Tahun ini saja, Malik telah membatalkan pertunjukannya di Autism Rocks Arena di Dubai dan Summertime Ball di Stadion Wembley.
"Sayangnya, rasa cemas yang saya alami telah menghantui saya selama beberapa bulan terakhir sehingga takut tidak mampu tampil baik," kata Malik kepada para penggemarnya mundur dari pertunjukan terakhir.
"Saya tahu orang-orang yang menderita ansietas akan memahami dan saya berharap mereka yang tidak mengalaminya, bisa berempati dengan situasi saya.".
Murs mengatakan bahwa besarnya konser bisa jadi merupakan akar dari ketakutan Malik.
"Ia harus mulai dari teater-teater atau acara-acara yang lebih kecil di mana ia dapat membangun rasa percaya dirinya lagi. Jika ia berhasil melewatinya dan mulai untuk pentas lagi, maka ia akan menjadi penyanyi yang hebat,"katanya.

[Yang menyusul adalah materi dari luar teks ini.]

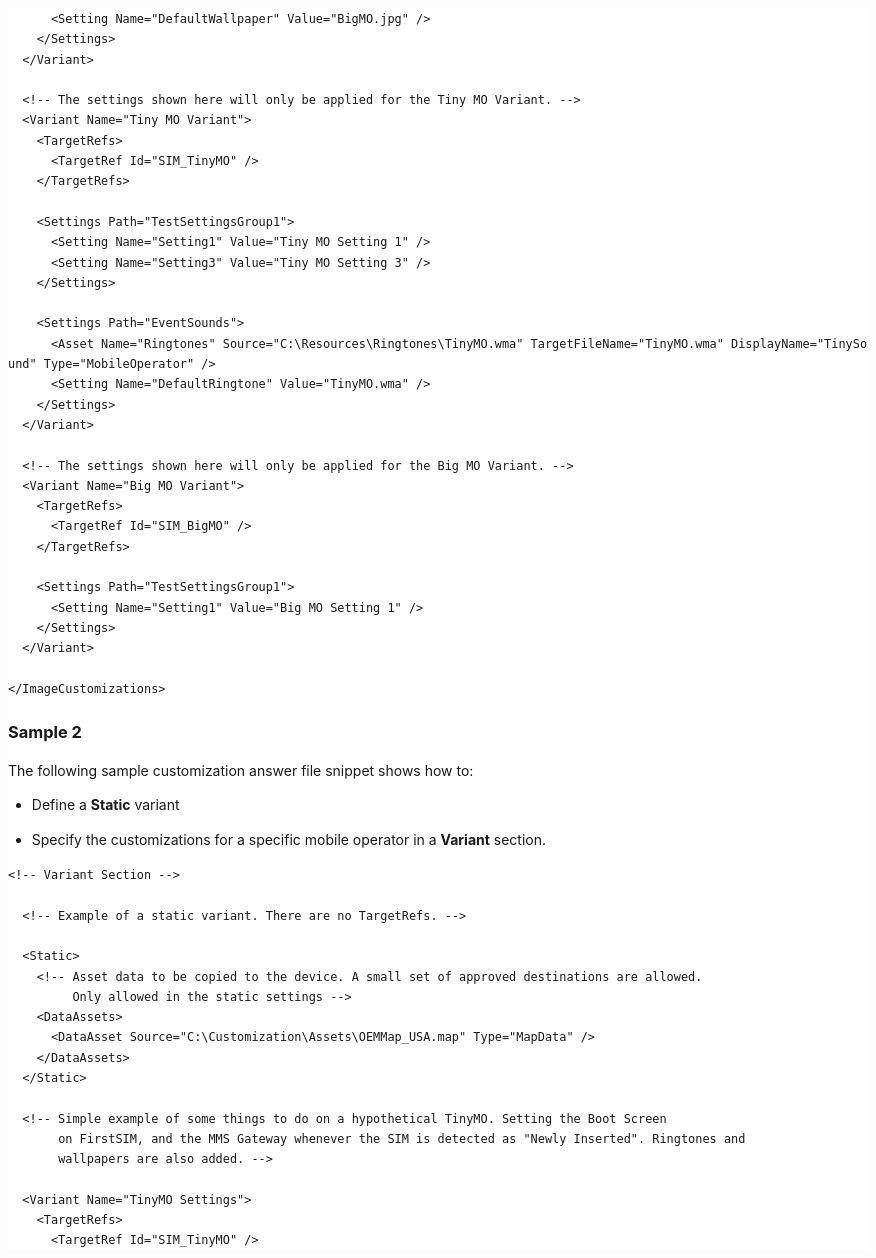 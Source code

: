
 ``` syntax
      <Setting Name="DefaultWallpaper" Value="BigMO.jpg" />  
    </Settings>  
  </Variant>  

  <!-- The settings shown here will only be applied for the Tiny MO Variant. -->
  <Variant Name="Tiny MO Variant">  
    <TargetRefs>  
      <TargetRef Id="SIM_TinyMO" />  
    </TargetRefs>  

    <Settings Path="TestSettingsGroup1">  
      <Setting Name="Setting1" Value="Tiny MO Setting 1" />
      <Setting Name="Setting3" Value="Tiny MO Setting 3" />
    </Settings>  

    <Settings Path="EventSounds">  
      <Asset Name="Ringtones" Source="C:\Resources\Ringtones\TinyMO.wma" TargetFileName="TinyMO.wma" DisplayName="TinySound" Type="MobileOperator" />
      <Setting Name="DefaultRingtone" Value="TinyMO.wma" />  
    </Settings>  
  </Variant>  

  <!-- The settings shown here will only be applied for the Big MO Variant. -->
  <Variant Name="Big MO Variant">  
    <TargetRefs>  
      <TargetRef Id="SIM_BigMO" />  
    </TargetRefs>  

    <Settings Path="TestSettingsGroup1">  
      <Setting Name="Setting1" Value="Big MO Setting 1" />
    </Settings>  
  </Variant>  

</ImageCustomizations>
```

### Sample 2

The following sample customization answer file snippet shows how to:

-   Define a **Static** variant

-   Specify the customizations for a specific mobile operator in a **Variant** section.

``` syntax
<!-- Variant Section -->

  <!-- Example of a static variant. There are no TargetRefs. -->

  <Static>
    <!-- Asset data to be copied to the device. A small set of approved destinations are allowed.
         Only allowed in the static settings -->
    <DataAssets>
      <DataAsset Source="C:\Customization\Assets\OEMMap_USA.map" Type="MapData" />
    </DataAssets>
  </Static>

  <!-- Simple example of some things to do on a hypothetical TinyMO. Setting the Boot Screen 
       on FirstSIM, and the MMS Gateway whenever the SIM is detected as "Newly Inserted". Ringtones and
       wallpapers are also added. -->

  <Variant Name="TinyMO Settings">
    <TargetRefs>
      <TargetRef Id="SIM_TinyMO" />
```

Malik bukanlah satu-satunya bintang pop yang menderita kecemasan berlebihan. Penyanyi Selena Gomez, baru-baru ini membatalkan tanggal yang tersisa dari tur dunianya, setelah menderita kecemasan dan depresi yang merupakan efek samping dari Lupus, penyakit yang disebabkan oleh reaksi kekebalan tubuh.
Justin Bieber juga mengatakan jadwal turnya membuat ia "lelah secara mental dan emosional hingga ke titik depresi". Ia kemudian membatalkan sesi "perjumpaan" dengan para penggemarnya sebelum dan sesudah pertunjukannya.
"Anda harus bersimpati dan jujur kepada orang-orang itu," kata Murs. "Anda harus ingat mereka masih muda dan menghadapi tekanan yang begitu besar.
"Orang-orang telah membeli tiket dan mereka ingin Anda menghibur mereka. Ini bisa membuat Anda tertekan."
Penyanyi itu juga mengakui bahwa ia punya pengalaman yang "sulit" saat tur, tetapi ia mencoba untuk mengatasinya.
"Saya tidak mengeluh tentang hal itu karena ini adalah pekerjaan kita. Kita dibayar untuk pertunjukkan," katanya, sambil menunjuk sebuah poster di dinding kantor manajemen perusahaannya yang berbunyi: "Tidak merengek".
"Merengek dan merengek, Anda tidak boleh merengek," lanjutnya. "Anda hanya harus melakukannya."